If however, there is a blockage
such as a check valve or pressure reducing valve with a defective bypass, then the increase in water volume has nowhere to go, and the pressure will
increase dramatically.
Placing an expansion tank in the line, at the
inlet, will give the increased volume of water someplace to go and prevent
the relief valve from opening.
Another possibility is that the City water pressure
has increased above the setting of the relief valve. Again, the
installation of an expansion tank can help solve this problem, at least with a minor to moderate increase in city pressure. A significant pressure increase will still however, cause the relief valve to open.
| Problem: Pilot Light Won't Stay Lit |
Sometimes a draft will blow the pilot light out.
Make sure the burner access covers are in place. Other possible causes include
dirt in the gas line, loose thermocouple connections, or a defective
thermocouple. For more on this problem, click here.

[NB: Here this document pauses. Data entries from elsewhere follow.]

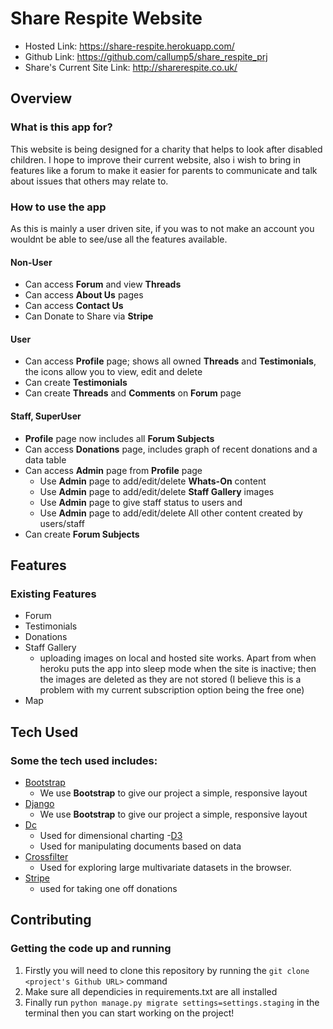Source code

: # Share Respite Website

- Hosted Link: https://share-respite.herokuapp.com/
- Github Link: https://github.com/callump5/share_respite_prj
- Share's Current Site Link: http://sharerespite.co.uk/


## Overview
### What is this app for?
This website is being designed for a charity that helps to look after disabled children. I hope to improve their current
website, also i wish to bring in features like a forum to make it easier for parents to communicate and talk about issues
that others may relate to.

### How to use the app
As this is mainly a user driven site, if you was to not make an account you wouldnt be able to see/use all the features
available.

#### Non-User
- Can access **Forum** and view **Threads**
- Can access **About Us** pages
- Can access **Contact Us** 
- Can Donate to Share via **Stripe**

#### User
- Can access **Profile** page; shows all owned **Threads** and **Testimonials**, the icons allow you to view, edit and delete
- Can create **Testimonials**
- Can create **Threads** and **Comments** on **Forum** page

#### Staff, SuperUser
- **Profile** page now includes all **Forum Subjects**
- Can access **Donations** page, includes graph of recent donations and a data table
- Can access **Admin** page from **Profile** page
    - Use **Admin** page to add/edit/delete **Whats-On** content
    - Use **Admin** page to add/edit/delete **Staff Gallery** images
    - Use **Admin** page to give staff status to users and 
    - Use **Admin** page to add/edit/delete All other content created by users/staff
- Can create **Forum Subjects**

## Features
### Existing Features
- Forum
- Testimonials
- Donations
- Staff Gallery
	- uploading images on local and hosted site works. Apart from when heroku puts the app into sleep mode when the site is inactive; then the images are deleted as they are not stored (I believe this is a problem with my current subscription option being the free one)
- Map

## Tech Used

### Some the tech used includes:
- [Bootstrap](http://getbootstrap.com/)
	- We use **Bootstrap** to give our project a simple, responsive layout
- [Django](https://www.djangoproject.com/)
	- We use **Bootstrap** to give our project a simple, responsive layout
- [Dc](https://dc-js.github.io/dc.js/)
    - Used for dimensional charting 
-[D3](https://d3js.org/)
    - Used for manipulating documents based on data
- [Crossfilter](http://square.github.io/crossfilter/)
    - Used for exploring large multivariate datasets in the browser.
- [Stripe](https://stripe.com/gb)
    - used for taking one off donations
 
	
## Contributing
### Getting the code up and running
1. Firstly you will need to clone this repository by running the ```git clone <project's Github URL>``` command
2. Make sure all dependicies in requirements.txt are all installed
3. Finally run ```python manage.py migrate settings=settings.staging``` in the terminal then you can start working on the project!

| Problem: Popping or Banging Noise |
Scale can build up in the bottom of the tank;
causing all sorts of noises to occur while the water heater is heating
water. Try flushing the tank.
| Problem: Hot Water Smells Really Bad! |
Certain types of bacteria can react with the
magnesium anode rod resulting in a rotten egg odor. Cleaning the tank using
chlorine bleach, or changing the anode rod to aluminum usually solves
the problem.
All tanks eventually leak! It's like death and taxes! No fix for this, sorry! Replace the water heater.